Would you please copy each line below that includes the string "offsets"?
SUPPLIED MATERIAL: Begin
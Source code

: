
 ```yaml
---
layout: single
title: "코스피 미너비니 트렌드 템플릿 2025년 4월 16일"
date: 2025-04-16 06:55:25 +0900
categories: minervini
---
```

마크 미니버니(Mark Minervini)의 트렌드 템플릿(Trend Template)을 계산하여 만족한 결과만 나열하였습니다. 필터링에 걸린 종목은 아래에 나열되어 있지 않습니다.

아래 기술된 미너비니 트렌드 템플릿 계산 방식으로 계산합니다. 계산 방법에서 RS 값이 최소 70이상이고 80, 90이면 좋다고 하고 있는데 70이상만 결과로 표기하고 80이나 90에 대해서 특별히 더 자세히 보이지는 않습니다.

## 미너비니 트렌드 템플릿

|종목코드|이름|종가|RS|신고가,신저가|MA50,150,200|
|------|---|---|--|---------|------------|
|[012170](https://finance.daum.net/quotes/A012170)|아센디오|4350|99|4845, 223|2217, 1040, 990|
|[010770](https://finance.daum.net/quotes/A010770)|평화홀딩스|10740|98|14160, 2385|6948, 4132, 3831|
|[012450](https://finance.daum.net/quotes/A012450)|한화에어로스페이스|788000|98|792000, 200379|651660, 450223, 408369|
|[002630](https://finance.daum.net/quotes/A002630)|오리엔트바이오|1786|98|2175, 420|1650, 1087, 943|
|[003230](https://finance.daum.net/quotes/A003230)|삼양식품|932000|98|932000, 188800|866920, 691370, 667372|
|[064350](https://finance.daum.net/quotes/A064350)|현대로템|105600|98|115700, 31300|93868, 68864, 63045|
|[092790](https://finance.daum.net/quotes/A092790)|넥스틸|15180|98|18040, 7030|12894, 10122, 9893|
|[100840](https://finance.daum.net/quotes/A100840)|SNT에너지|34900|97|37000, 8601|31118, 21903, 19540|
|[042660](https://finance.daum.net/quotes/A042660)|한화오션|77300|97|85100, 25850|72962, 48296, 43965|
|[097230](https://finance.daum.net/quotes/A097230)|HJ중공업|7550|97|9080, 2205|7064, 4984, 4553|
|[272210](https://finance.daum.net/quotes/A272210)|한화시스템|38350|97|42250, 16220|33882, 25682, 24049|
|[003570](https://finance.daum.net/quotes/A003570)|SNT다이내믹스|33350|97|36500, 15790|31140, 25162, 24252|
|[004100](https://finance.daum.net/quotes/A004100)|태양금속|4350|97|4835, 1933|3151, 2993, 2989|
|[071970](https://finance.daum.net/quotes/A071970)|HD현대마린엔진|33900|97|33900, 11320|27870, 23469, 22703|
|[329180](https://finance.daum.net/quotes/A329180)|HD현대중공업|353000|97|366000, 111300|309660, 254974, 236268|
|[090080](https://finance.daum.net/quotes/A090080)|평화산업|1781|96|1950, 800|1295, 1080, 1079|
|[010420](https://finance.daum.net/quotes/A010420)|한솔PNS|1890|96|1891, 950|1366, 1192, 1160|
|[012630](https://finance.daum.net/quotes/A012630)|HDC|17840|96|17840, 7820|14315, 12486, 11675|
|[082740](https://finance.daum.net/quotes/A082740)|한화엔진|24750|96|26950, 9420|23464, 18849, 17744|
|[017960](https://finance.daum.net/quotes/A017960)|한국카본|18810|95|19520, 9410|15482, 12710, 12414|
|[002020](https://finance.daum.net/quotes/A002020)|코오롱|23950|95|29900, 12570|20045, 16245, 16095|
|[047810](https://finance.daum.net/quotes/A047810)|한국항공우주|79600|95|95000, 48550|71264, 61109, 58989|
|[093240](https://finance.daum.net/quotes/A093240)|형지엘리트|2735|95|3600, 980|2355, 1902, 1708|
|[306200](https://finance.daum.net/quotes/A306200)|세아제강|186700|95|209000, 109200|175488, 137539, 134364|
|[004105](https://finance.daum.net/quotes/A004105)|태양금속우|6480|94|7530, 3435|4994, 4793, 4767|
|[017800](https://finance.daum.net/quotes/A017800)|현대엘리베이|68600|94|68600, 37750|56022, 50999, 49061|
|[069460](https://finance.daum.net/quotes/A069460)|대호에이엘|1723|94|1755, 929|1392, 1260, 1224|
SUPPLIED MATERIAL: End
SUPPLIED MATERIAL: Begin
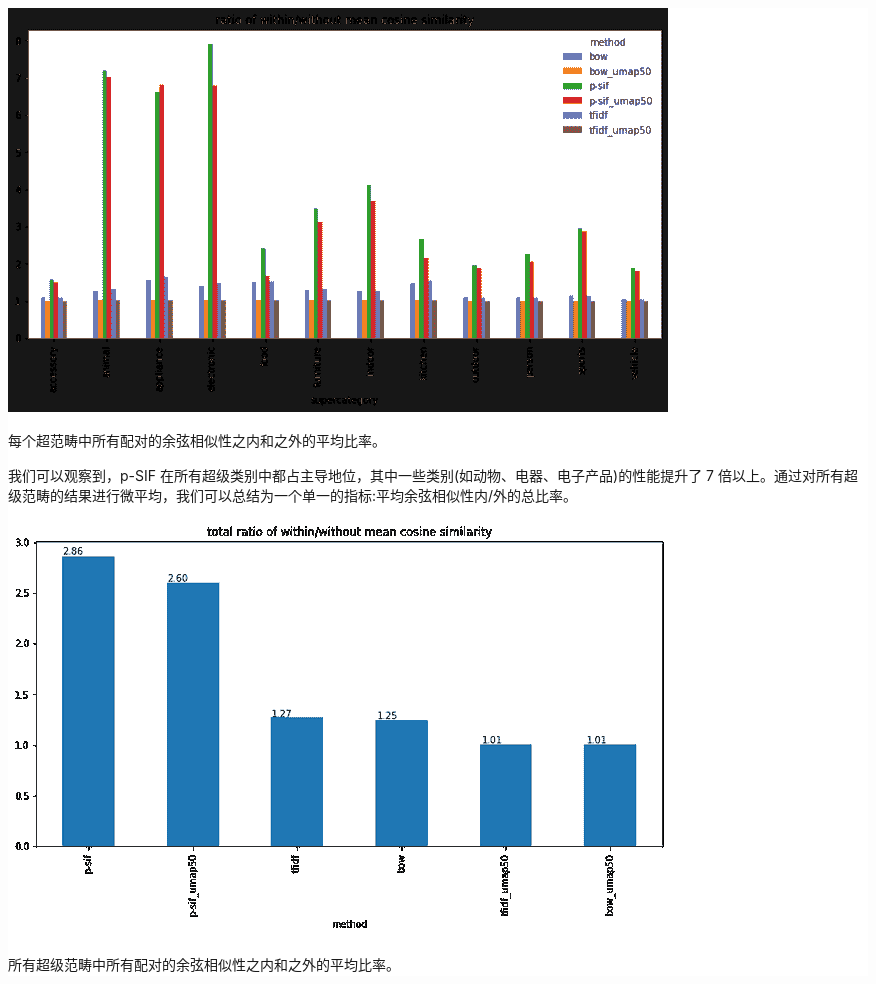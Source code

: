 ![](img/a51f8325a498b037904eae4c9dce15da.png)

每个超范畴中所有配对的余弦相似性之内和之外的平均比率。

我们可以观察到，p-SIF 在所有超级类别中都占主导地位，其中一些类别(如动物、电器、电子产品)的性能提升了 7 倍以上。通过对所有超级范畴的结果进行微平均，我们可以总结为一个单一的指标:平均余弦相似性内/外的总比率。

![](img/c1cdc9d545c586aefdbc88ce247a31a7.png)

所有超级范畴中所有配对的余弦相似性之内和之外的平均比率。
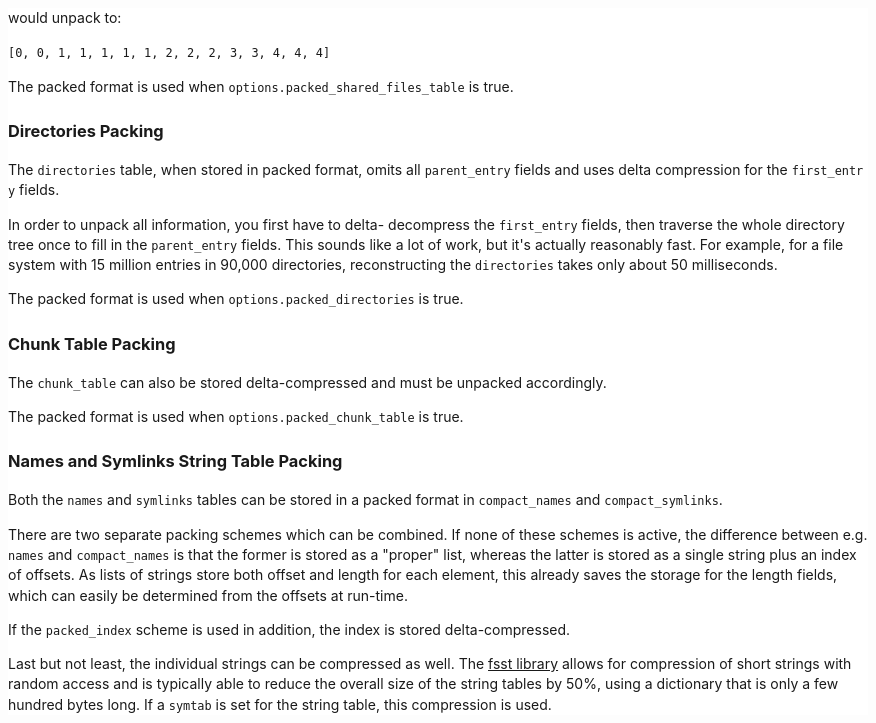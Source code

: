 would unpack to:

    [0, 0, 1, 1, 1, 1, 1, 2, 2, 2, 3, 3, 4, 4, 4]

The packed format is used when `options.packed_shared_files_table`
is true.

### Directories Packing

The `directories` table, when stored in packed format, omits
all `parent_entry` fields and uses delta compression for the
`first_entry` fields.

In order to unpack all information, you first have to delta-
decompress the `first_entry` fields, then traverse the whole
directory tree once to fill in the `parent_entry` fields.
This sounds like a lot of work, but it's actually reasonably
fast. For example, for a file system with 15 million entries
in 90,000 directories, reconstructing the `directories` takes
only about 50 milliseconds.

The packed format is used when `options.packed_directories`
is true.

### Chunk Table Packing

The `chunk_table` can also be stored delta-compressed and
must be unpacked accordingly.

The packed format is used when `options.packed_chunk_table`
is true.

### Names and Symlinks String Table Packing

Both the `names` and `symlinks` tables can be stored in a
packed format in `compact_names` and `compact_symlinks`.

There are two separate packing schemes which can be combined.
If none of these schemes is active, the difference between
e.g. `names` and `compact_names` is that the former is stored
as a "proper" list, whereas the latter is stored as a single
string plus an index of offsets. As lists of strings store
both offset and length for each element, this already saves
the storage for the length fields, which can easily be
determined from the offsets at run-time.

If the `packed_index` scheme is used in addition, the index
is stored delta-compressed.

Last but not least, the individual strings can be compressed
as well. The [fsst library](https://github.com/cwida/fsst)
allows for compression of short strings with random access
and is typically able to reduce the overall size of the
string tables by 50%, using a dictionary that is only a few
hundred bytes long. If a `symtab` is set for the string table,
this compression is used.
SUPPLIED MATERIAL: End
SUPPLIED MATERIAL: Begin
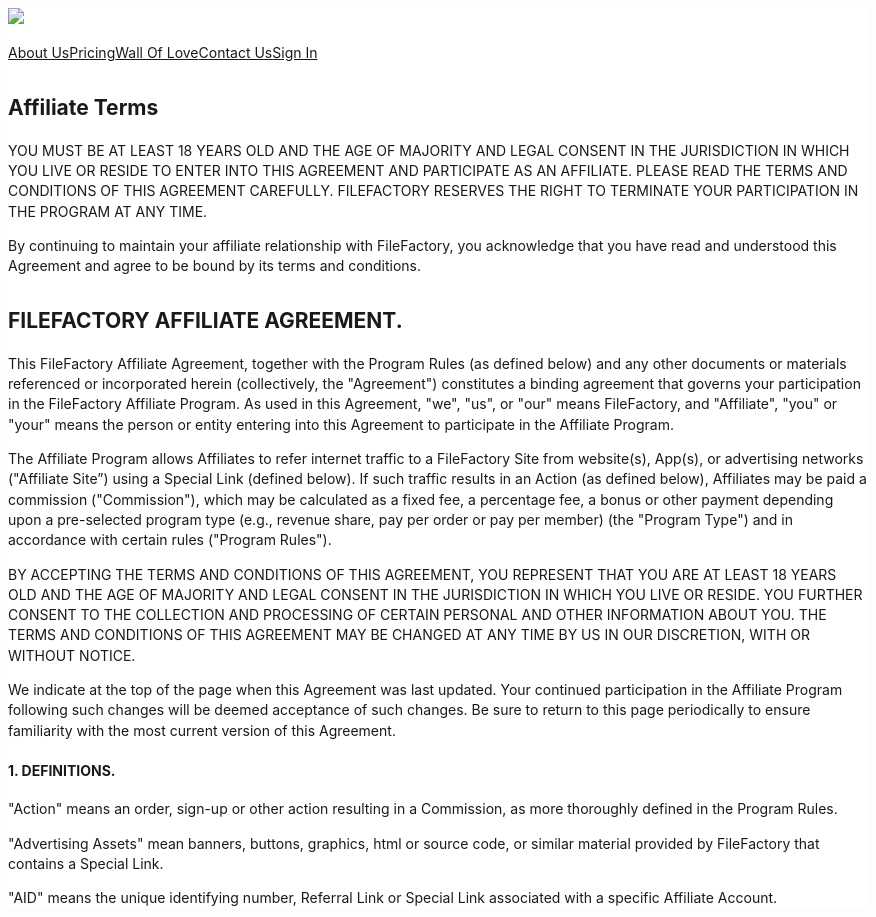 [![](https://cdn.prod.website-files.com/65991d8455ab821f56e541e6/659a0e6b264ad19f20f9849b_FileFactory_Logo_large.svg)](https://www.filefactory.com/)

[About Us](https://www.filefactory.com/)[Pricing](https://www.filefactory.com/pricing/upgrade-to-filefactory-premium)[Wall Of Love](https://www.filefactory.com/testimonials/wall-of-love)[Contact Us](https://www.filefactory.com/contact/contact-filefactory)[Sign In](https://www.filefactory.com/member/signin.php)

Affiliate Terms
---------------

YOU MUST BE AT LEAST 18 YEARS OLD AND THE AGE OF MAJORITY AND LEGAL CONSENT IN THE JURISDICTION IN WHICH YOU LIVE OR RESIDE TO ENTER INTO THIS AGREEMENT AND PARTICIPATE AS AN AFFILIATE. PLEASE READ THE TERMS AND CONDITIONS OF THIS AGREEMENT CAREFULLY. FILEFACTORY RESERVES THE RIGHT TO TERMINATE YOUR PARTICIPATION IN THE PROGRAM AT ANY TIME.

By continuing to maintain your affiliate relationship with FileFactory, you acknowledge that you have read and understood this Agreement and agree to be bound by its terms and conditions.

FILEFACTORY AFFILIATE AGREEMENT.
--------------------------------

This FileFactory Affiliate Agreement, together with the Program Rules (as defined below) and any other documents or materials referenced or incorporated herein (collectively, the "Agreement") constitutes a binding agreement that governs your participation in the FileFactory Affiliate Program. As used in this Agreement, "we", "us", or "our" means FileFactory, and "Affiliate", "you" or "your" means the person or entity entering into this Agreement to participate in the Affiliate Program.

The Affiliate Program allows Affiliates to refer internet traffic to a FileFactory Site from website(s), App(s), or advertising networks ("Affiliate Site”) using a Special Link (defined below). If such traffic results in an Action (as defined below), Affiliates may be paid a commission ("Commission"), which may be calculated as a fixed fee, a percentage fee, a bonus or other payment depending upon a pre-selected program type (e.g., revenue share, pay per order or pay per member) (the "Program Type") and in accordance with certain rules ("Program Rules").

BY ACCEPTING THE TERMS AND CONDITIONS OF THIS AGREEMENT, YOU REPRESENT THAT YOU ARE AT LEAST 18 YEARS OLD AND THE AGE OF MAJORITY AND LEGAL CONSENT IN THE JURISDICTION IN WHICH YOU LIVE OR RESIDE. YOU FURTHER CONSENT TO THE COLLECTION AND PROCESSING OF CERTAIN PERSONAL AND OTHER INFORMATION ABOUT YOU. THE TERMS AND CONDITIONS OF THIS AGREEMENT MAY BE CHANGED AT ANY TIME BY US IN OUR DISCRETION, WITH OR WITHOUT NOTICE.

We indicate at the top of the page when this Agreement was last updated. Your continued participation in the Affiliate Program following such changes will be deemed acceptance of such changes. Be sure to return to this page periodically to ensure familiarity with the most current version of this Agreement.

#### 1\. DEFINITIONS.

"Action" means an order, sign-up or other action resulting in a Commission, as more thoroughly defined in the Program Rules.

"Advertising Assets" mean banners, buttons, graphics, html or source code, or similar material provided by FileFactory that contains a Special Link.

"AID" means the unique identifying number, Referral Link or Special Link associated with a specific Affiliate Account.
SUPPLIED MATERIAL: End
YOUR RESPONSE:
string plus an index of offsets. As lists of strings store
determined from the offsets at run-time.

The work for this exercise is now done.